6. Par lettre du 19 décembre 2016, la SCPP a proposé à la société NRJ Group de renouveler le contrat général d’intérêt commun pour la période du 1er janvier 2017 au 31 décembre 2017, en soutenant que la licence légale ne pouvait être applicable aux webradios tant que le barème de la rémunération équitable n’était pas fixé, soit par un accord collectif prévu à l’article L. 214-3 du code de la propriété intellectuelle, soit par la commission prévue à l’article L. 214-4 de ce code.

7. La société NRJ Group s’y est opposée, aux motifs que le contrat était devenu sans objet à la suite de l’extension du régime de la licence légale aux services de webradios et de l’application immédiate de l’article 13 de la loi du 7 juillet 2016 et que, dans l’attente de l’établissement du barème de rémunération équitable applicable aux webradios, les sommes afférentes à cette rémunération seraient provisionnées, puis versées rétroactivement à la Société pour la perception de la rémunération équitable sur la base du barème établi.
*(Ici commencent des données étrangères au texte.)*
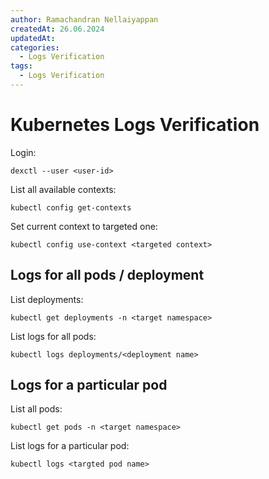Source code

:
 ```yaml
---
author: Ramachandran Nellaiyappan
createdAt: 26.06.2024
updatedAt: 
categories:
  - Logs Verification
tags:
  - Logs Verification
---
```


# Kubernetes Logs Verification

Login:

    dexctl --user <user-id>

List all available contexts:

    kubectl config get-contexts

Set current context to targeted one:

    kubectl config use-context <targeted context>

## Logs for all pods / deployment

List deployments:

    kubectl get deployments -n <target namespace>

List logs for all pods:

    kubectl logs deployments/<deployment name>

## Logs for a particular pod

List all pods:

    kubectl get pods -n <target namespace>

List logs for a particular pod:

    kubectl logs <targted pod name>


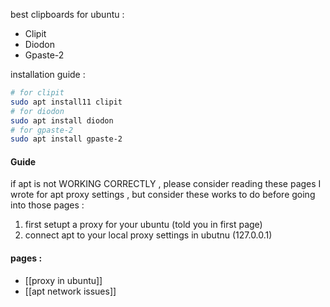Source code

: best clipboards for ubuntu :
- Clipit
- Diodon
- Gpaste-2

installation guide :

```bash
# for clipit
sudo apt install11 clipit
# for diodon
sudo apt install diodon
# for gpaste-2
sudo apt install gpaste-2
```

#### Guide

if apt is not WORKING CORRECTLY , please consider reading these pages I wrote for apt proxy settings , but consider these works to do before going into those pages :
1. first setupt a proxy for your ubuntu (told you in first page)
2. connect apt to your local proxy settings in ubutnu (127.0.0.1)
#### pages : 
- [[proxy in ubuntu]]
- [[apt network issues]]
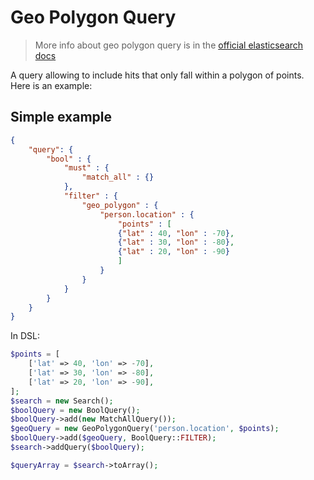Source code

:# Geo Polygon Query

> More info about geo polygon query is in the [official elasticsearch docs][1]

A query allowing to include hits that only fall within a polygon of points. Here is an example:

## Simple example

```JSON
{
    "query": {
        "bool" : {
            "must" : {
                "match_all" : {}
            },
            "filter" : {
                "geo_polygon" : {
                    "person.location" : {
                        "points" : [
                        {"lat" : 40, "lon" : -70},
                        {"lat" : 30, "lon" : -80},
                        {"lat" : 20, "lon" : -90}
                        ]
                    }
                }
            }
        }
    }
}
```

In DSL:

```php
$points = [
    ['lat' => 40, 'lon' => -70],
    ['lat' => 30, 'lon' => -80],
    ['lat' => 20, 'lon' => -90],
];
$search = new Search();
$boolQuery = new BoolQuery();
$boolQuery->add(new MatchAllQuery());
$geoQuery = new GeoPolygonQuery('person.location', $points);
$boolQuery->add($geoQuery, BoolQuery::FILTER);
$search->addQuery($boolQuery);

$queryArray = $search->toArray();
```

[1]: https://www.elastic.co/guide/en/elasticsearch/reference/current/query-dsl-geo-polygon-query.html
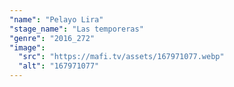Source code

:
```yaml
---
"name": "Pelayo Lira"
"stage_name": "Las temporeras"
"genre": "2016_272"
"image":
  "src": "https://mafi.tv/assets/167971077.webp"
  "alt": "167971077"
---
```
8. Le 31 mars 2017, la SCPP a assigné les sociétés NRJ Group et E-NRJ, en contrefaçon des droits voisins des producteurs de phonogrammes sanctionnés par l’article L. 335-4 du code de la propriété intellectuelle, au titre de la poursuite de la diffusion sur ses webradios, sans autorisation et sans paiement d’une quelconque rémunération, des phonogrammes de son répertoire, et de la violation des dispositions de l’article L. 213-1 du même code.

Examen des moyens

Sur le moyen unique du pourvoi principal

Enoncé du moyen

9. La SCPP fait grief à l’arrêt de dire que l’article 13 de la loi n° 2016-925 du 7 juillet 2016, instituant l’article L. 214-1, 3°, du code de la propriété intellectuelle, est entré en vigueur le 9 juillet 2016 et, en conséquence, de rejeter son action en contrefaçon, alors « que l’entrée en vigueur des dispositions dont l’exécution nécessite des mesures d’application est reportée à la date d’entrée en vigueur de ces mesures ; que l’entrée en vigueur de la licence légale prévue au 3° de l’article L. 214-1 du code de la propriété intellectuelle, dans sa rédaction issue de l’article 13 de la loi n° 2016-925 du 7 juillet 2016, est subordonnée à celle de l’accord collectif prévu à l’article L. 214-3 du même code ou, à défaut, de la décision de la commission prévue à l’article L. 241-4, instituant le barème et les modalités de versement de la rémunération équitable ; qu’en décidant que la disposition était entrée en vigueur le lendemain de sa publication, nonobstant l’absence d’accord collectif et de décision de la commission dédiée, à charge pour le juge judiciaire, en l’absence de règlement amiable, de fixer les indemnités compensatrices au bénéfice des titulaires de droits, la cour d’appel a violé l’article 1er du code civil, les articles L. 214-1 3°, L. 214-3 et L. 214-4 du code de la propriété intellectuelle, interprétés à la lumière de l’article 8 § 2 de la directive 2006/115 du 12 décembre 2006, le principe de séparation des pouvoirs et la loi des 16-24 août 1790. »

Réponse de la Cour

10. Après avoir constaté que la loi du 7 juillet 2016 ne prévoyait pas de dispositions transitoires pour l’application de son article 13 et n’en subordonnait pas l’entrée en vigueur à la publication d’un décret d’application, la cour d’appel a retenu, à bon droit, s’agissant de dispositions claires et précises en ce qu’elles étendaient aux webradios non interactives et non dédiées l’exception de licence légale, que le droit à rémunération équitable, contrepartie de la licence légale, trouvait à s’appliquer au bénéfice des titulaires de droits, quand bien même le barème de rémunération et les modalités de versement de la rémunération n’auraient pas encore été établis par les accords conventionnels prévus à l’article L. 214-3 du code de la propriété intellectuelle ou arrêtés par la commission visée à l’article L. 214-4 du même code, et qu’en conséquence l’article 13 de la loi du 7 juillet 2016 était entré en vigueur, par application des dispositions de l’article 1er du code civil, le lendemain de la publication de la loi au Journal officiel, soit le 9 juillet 2016.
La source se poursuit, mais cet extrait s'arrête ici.